• [Brief]
Filter the data for lines with the word "gcloud", then copy every line so identified.
────────
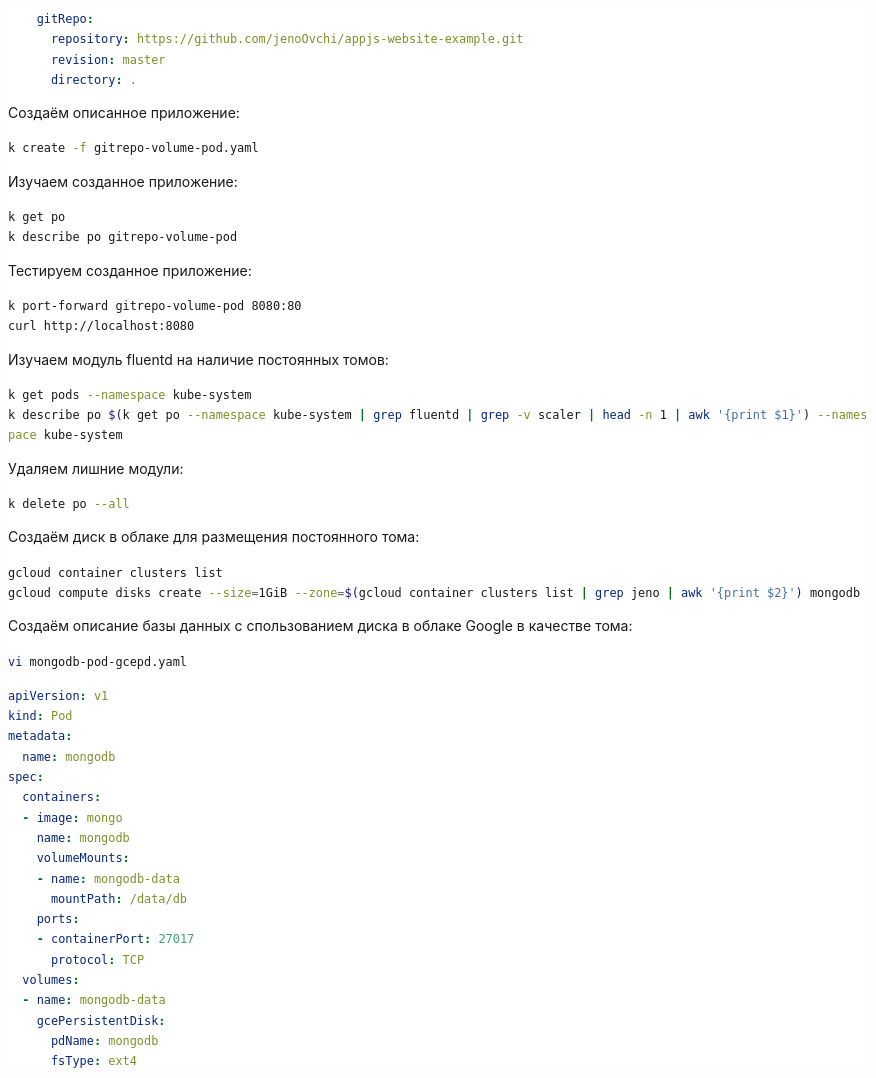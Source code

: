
```yaml
    gitRepo:
      repository: https://github.com/jenoOvchi/appjs-website-example.git
      revision: master
      directory: .
```

Создаём описанное приложение:
```bash
k create -f gitrepo-volume-pod.yaml
```

Изучаем созданное приложение:
```bash
k get po
k describe po gitrepo-volume-pod
```

Тестируем созданное приложение:
```bash
k port-forward gitrepo-volume-pod 8080:80
curl http://localhost:8080
```

Изучаем модуль fluentd на наличие постоянных томов:
```bash
k get pods --namespace kube-system
k describe po $(k get po --namespace kube-system | grep fluentd | grep -v scaler | head -n 1 | awk '{print $1}') --namespace kube-system
```

Удаляем лишние модули:
```bash
k delete po --all
```

Создаём диск в облаке для размещения постоянного тома:
```bash
gcloud container clusters list
gcloud compute disks create --size=1GiB --zone=$(gcloud container clusters list | grep jeno | awk '{print $2}') mongodb
```

Создаём описание базы данных с спользованием диска в облаке Google в качестве тома:
```bash
vi mongodb-pod-gcepd.yaml
```

```yaml
apiVersion: v1
kind: Pod
metadata:
  name: mongodb
spec:
  containers:
  - image: mongo
    name: mongodb
    volumeMounts:
    - name: mongodb-data
      mountPath: /data/db
    ports:
    - containerPort: 27017
      protocol: TCP
  volumes:
  - name: mongodb-data
    gcePersistentDisk:
      pdName: mongodb
      fsType: ext4
```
────────
• [Answer space]
gcloud container clusters list
gcloud compute disks create --size=1GiB --zone=$(gcloud container clusters list | grep jeno | awk '{print $2}') mongodb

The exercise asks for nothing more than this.